En effet, la compétition par le jeu est un moment où chaque joueur doit « souffrir » (le mot Agôn est pris du grec ancien et signifie souffrance) devant le même défi. On peut constater que même les jeux reposant sur un gameplay asymétrique doivent veiller à avoir un équilibrage qui mette à égalité les joueurs.

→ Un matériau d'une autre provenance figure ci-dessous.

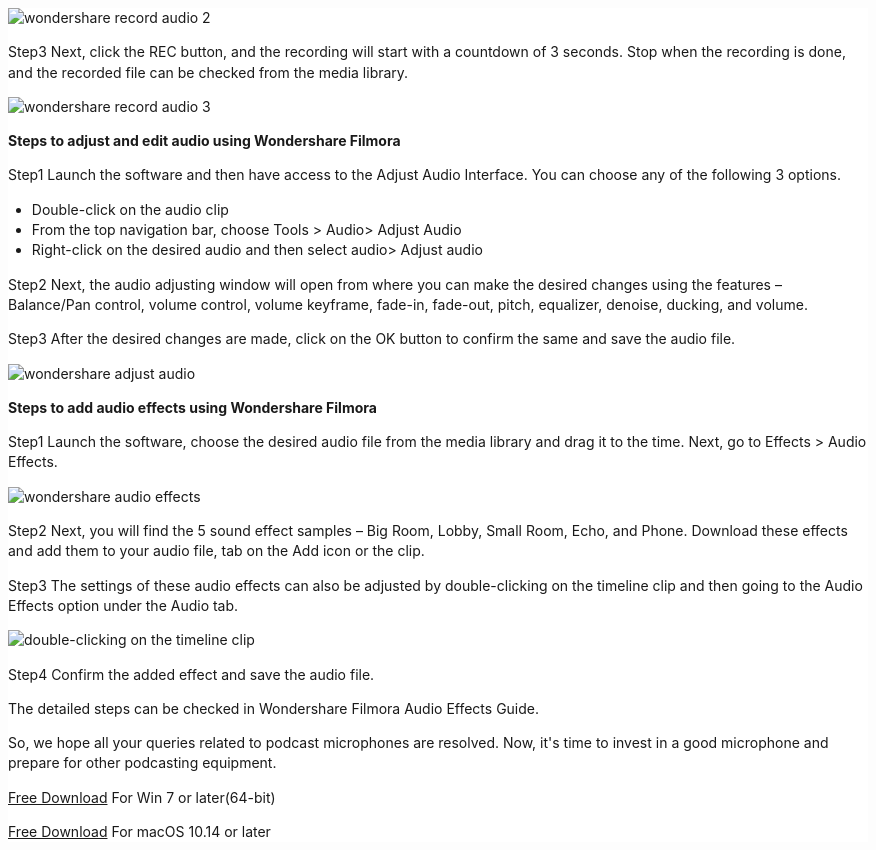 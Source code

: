 ![wondershare record audio 2](https://images.wondershare.com/filmora/article-images/2022/12/10-best-podcasts-microphones-in-2022-14.jpg)

Step3 Next, click the REC button, and the recording will start with a countdown of 3 seconds. Stop when the recording is done, and the recorded file can be checked from the media library.

![wondershare record audio 3](https://images.wondershare.com/filmora/article-images/2022/12/10-best-podcasts-microphones-in-2022-15.jpg)

**Steps to adjust and edit audio using Wondershare Filmora**

Step1 Launch the software and then have access to the Adjust Audio Interface. You can choose any of the following 3 options.

* Double-click on the audio clip
* From the top navigation bar, choose Tools > Audio> Adjust Audio
* Right-click on the desired audio and then select audio> Adjust audio

Step2 Next, the audio adjusting window will open from where you can make the desired changes using the features – Balance/Pan control, volume control, volume keyframe, fade-in, fade-out, pitch, equalizer, denoise, ducking, and volume.

Step3 After the desired changes are made, click on the OK button to confirm the same and save the audio file.

![wondershare adjust audio](https://images.wondershare.com/filmora/article-images/2022/12/10-best-podcasts-microphones-in-2022-16.jpg)

**Steps to add audio effects using Wondershare Filmora**

Step1 Launch the software, choose the desired audio file from the media library and drag it to the time. Next, go to Effects > Audio Effects.

![wondershare audio effects](https://images.wondershare.com/filmora/article-images/2022/12/10-best-podcasts-microphones-in-2022-17.jpg)

Step2 Next, you will find the 5 sound effect samples – Big Room, Lobby, Small Room, Echo, and Phone. Download these effects and add them to your audio file, tab on the Add icon or the clip.

Step3 The settings of these audio effects can also be adjusted by double-clicking on the timeline clip and then going to the Audio Effects option under the Audio tab.

![double-clicking on the timeline clip](https://images.wondershare.com/filmora/article-images/2022/12/10-best-podcasts-microphones-in-2022-18.jpg)

Step4 Confirm the added effect and save the audio file.

The detailed steps can be checked in Wondershare Filmora Audio Effects Guide.

So, we hope all your queries related to podcast microphones are resolved. Now, it's time to invest in a good microphone and prepare for other podcasting equipment.

[Free Download](https://tools.techidaily.com/wondershare/filmora/download/) For Win 7 or later(64-bit)

[Free Download](https://tools.techidaily.com/wondershare/filmora/download/) For macOS 10.14 or later

<ins class="adsbygoogle"
     style="display:block"
     data-ad-format="autorelaxed"
     data-ad-client="ca-pub-7571918770474297"
     data-ad-slot="1223367746"></ins>
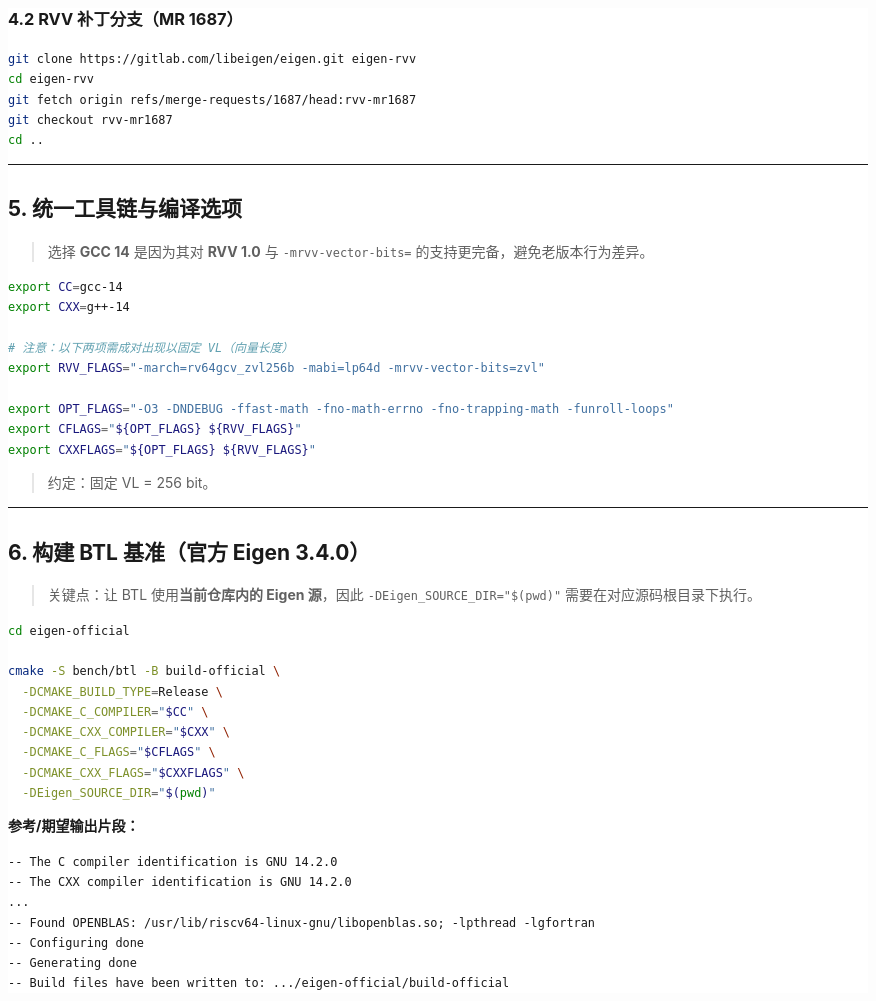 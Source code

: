 ### 4.2 RVV 补丁分支（MR 1687）

```bash
git clone https://gitlab.com/libeigen/eigen.git eigen-rvv
cd eigen-rvv
git fetch origin refs/merge-requests/1687/head:rvv-mr1687
git checkout rvv-mr1687
cd ..
```

---

## 5. 统一工具链与编译选项

> 选择 **GCC 14** 是因为其对 **RVV 1.0** 与 `-mrvv-vector-bits=` 的支持更完备，避免老版本行为差异。

```bash
export CC=gcc-14
export CXX=g++-14

# 注意：以下两项需成对出现以固定 VL（向量长度）
export RVV_FLAGS="-march=rv64gcv_zvl256b -mabi=lp64d -mrvv-vector-bits=zvl"

export OPT_FLAGS="-O3 -DNDEBUG -ffast-math -fno-math-errno -fno-trapping-math -funroll-loops"
export CFLAGS="${OPT_FLAGS} ${RVV_FLAGS}"
export CXXFLAGS="${OPT_FLAGS} ${RVV_FLAGS}"
```

> 约定：固定 VL = 256 bit。

---

## 6. 构建 BTL 基准（官方 Eigen 3.4.0）

> 关键点：让 BTL 使用**当前仓库内的 Eigen 源**，因此 `-DEigen_SOURCE_DIR="$(pwd)"` 需要在对应源码根目录下执行。

```bash
cd eigen-official

cmake -S bench/btl -B build-official \
  -DCMAKE_BUILD_TYPE=Release \
  -DCMAKE_C_COMPILER="$CC" \
  -DCMAKE_CXX_COMPILER="$CXX" \
  -DCMAKE_C_FLAGS="$CFLAGS" \
  -DCMAKE_CXX_FLAGS="$CXXFLAGS" \
  -DEigen_SOURCE_DIR="$(pwd)"
```

**参考/期望输出片段：**

```
-- The C compiler identification is GNU 14.2.0
-- The CXX compiler identification is GNU 14.2.0
...
-- Found OPENBLAS: /usr/lib/riscv64-linux-gnu/libopenblas.so; -lpthread -lgfortran
-- Configuring done
-- Generating done
-- Build files have been written to: .../eigen-official/build-official
```
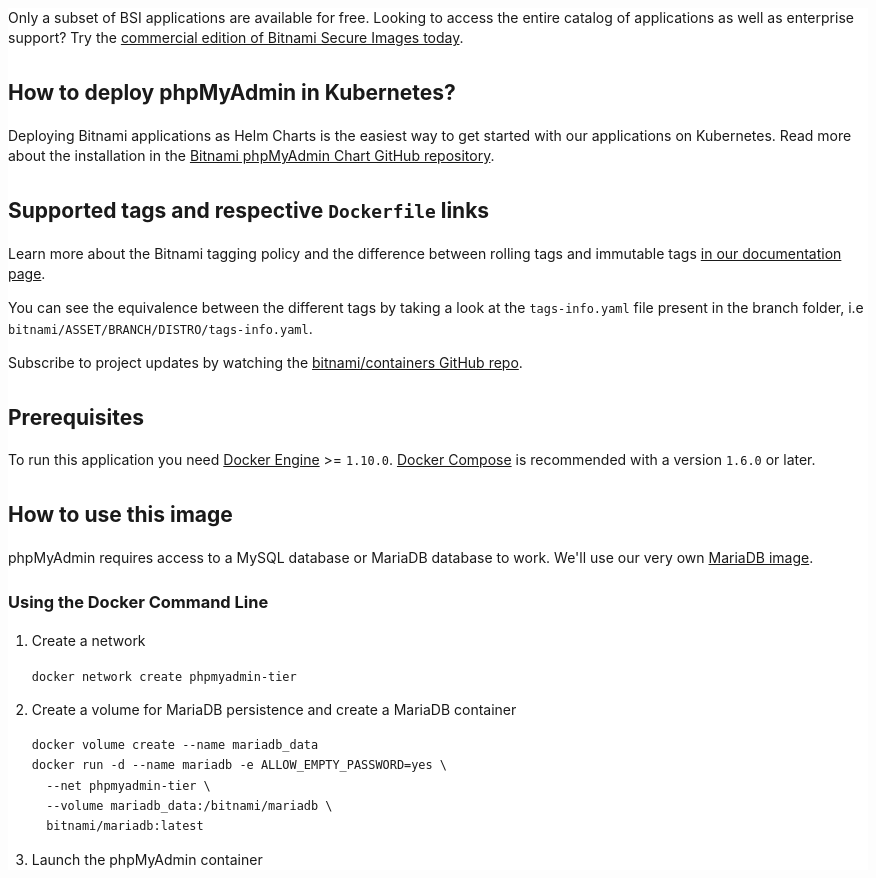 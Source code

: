 Only a subset of BSI applications are available for free. Looking to access the entire catalog of applications as well as enterprise support? Try the [commercial edition of Bitnami Secure Images today](https://www.arrow.com/globalecs/uk/products/bitnami-secure-images/).

## How to deploy phpMyAdmin in Kubernetes?

Deploying Bitnami applications as Helm Charts is the easiest way to get started with our applications on Kubernetes. Read more about the installation in the [Bitnami phpMyAdmin Chart GitHub repository](https://github.com/bitnami/charts/tree/master/bitnami/phpmyadmin).

## Supported tags and respective `Dockerfile` links

Learn more about the Bitnami tagging policy and the difference between rolling tags and immutable tags [in our documentation page](https://techdocs.broadcom.com/us/en/vmware-tanzu/application-catalog/tanzu-application-catalog/services/tac-doc/apps-tutorials-understand-rolling-tags-containers-index.html).

You can see the equivalence between the different tags by taking a look at the `tags-info.yaml` file present in the branch folder, i.e `bitnami/ASSET/BRANCH/DISTRO/tags-info.yaml`.

Subscribe to project updates by watching the [bitnami/containers GitHub repo](https://github.com/bitnami/containers).

## Prerequisites

To run this application you need [Docker Engine](https://www.docker.com/products/docker-engine) >= `1.10.0`. [Docker Compose](https://docs.docker.com/compose/) is recommended with a version `1.6.0` or later.

## How to use this image

phpMyAdmin requires access to a MySQL database or MariaDB database to work. We'll use our very own [MariaDB image](https://github.com/bitnami/containers/tree/main/bitnami/mariadb).

### Using the Docker Command Line

1. Create a network

    ```console
    docker network create phpmyadmin-tier
    ```

2. Create a volume for MariaDB persistence and create a MariaDB container

    ```console
    docker volume create --name mariadb_data
    docker run -d --name mariadb -e ALLOW_EMPTY_PASSWORD=yes \
      --net phpmyadmin-tier \
      --volume mariadb_data:/bitnami/mariadb \
      bitnami/mariadb:latest
    ```

3. Launch the phpMyAdmin container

Si la notion d’égalité est si fondamentale dans le jeu de type Agôn, c’est que sa disparition vient ébranler une autre des 6 caractéristiques du jeu : celle d’incertitude. Pour qu’un jeu reste jeu, l’issue de la partie doit être incertain. Or, tous les avantages qui pourront êtres vendus facilitant les défis pour les joueurs payant en introduisant de l’inégalité entre les joueurs viendront amoindrir voire effacer le critère d’incertitude.

micro-transaction map lol

La carte de League of Legends illustre bien le principe d’égalité

 

Il semble donc que le rejet des micro-transactions par les joueurs soit dû au fait que ce type de pratique remet en cause notre conception du jeu en s’en prenant au critère de gratuité du gameplay et, lorsqu’il s’agit de gameplay de type Agôn, également au critère d’incertitude . Il devient alors logique que les réactions des joueurs face aux micro-transactions de Battlefront II ou l’Ombre de la Guerre aient été plus violentes que celles suscitées par un jeu comme Overwatch. Dans Overwatch, les micro-transactions se fixant sur un gameplay de type Mimicry, périphérique au cœur du jeu basé sur l’Agôn, il ne remet pas en cause le principe d’incertitude du jeu.

Il apparaît que la peur qu’éprouvent les joueurs face à l’extension de la sphère de la micro-transaction, qui s’étend de plus en plus jusqu’à mutation du jeu en acte de consommation, semble finalement justifiée. Il convient donc de rester vigilant face à ce genre de pratique.